__Required action__.
Every line below that contains the word "capabilities" must be copied.

[Stored data]
======
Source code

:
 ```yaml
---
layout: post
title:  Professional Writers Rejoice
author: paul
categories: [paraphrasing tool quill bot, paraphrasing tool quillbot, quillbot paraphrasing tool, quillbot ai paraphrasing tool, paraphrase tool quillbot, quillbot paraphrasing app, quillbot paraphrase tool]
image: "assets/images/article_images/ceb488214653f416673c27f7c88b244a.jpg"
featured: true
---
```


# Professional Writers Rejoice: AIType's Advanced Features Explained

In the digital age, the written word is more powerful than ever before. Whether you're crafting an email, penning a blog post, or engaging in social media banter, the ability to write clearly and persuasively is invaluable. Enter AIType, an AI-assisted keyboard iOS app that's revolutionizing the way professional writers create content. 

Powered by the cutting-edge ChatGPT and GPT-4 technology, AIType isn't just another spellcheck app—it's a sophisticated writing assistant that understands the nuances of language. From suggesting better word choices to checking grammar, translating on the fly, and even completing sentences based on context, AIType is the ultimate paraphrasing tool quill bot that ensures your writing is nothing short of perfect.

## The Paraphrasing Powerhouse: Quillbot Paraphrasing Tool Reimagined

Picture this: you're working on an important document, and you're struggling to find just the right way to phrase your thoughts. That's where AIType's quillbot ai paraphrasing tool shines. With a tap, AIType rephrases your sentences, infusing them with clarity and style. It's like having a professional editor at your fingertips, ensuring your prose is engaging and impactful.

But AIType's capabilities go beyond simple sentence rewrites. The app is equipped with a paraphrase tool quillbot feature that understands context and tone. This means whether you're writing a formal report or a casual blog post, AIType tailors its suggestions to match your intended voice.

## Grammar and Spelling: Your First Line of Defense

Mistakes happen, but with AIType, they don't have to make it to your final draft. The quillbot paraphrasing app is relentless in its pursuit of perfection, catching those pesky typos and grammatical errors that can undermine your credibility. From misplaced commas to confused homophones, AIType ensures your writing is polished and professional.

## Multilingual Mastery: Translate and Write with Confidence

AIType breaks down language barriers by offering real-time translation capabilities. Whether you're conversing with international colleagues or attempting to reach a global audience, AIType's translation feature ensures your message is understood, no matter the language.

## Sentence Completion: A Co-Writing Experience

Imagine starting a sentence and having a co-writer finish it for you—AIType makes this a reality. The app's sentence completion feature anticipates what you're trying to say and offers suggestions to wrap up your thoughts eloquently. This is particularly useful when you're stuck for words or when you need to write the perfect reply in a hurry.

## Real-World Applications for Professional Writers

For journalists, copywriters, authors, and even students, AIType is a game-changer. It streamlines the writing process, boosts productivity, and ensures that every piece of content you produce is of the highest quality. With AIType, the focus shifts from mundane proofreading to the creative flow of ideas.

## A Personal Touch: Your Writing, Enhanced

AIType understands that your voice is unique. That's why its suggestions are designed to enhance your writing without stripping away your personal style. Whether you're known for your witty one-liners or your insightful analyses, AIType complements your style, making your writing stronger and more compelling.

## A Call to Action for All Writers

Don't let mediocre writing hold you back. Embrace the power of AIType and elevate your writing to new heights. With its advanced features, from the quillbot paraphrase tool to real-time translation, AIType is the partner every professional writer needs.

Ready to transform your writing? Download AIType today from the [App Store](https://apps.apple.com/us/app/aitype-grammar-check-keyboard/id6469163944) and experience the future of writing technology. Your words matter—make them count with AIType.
======
__Exercise solution__.
But AIType's capabilities go beyond simple sentence rewrites. The app is equipped with a paraphrase tool quillbot feature that understands context and tone. This means whether you're writing a formal report or a casual blog post, AIType tailors its suggestions to match your intended voice.
AIType breaks down language barriers by offering real-time translation capabilities. Whether you're conversing with international colleagues or attempting to reach a global audience, AIType's translation feature ensures your message is understood, no matter the language.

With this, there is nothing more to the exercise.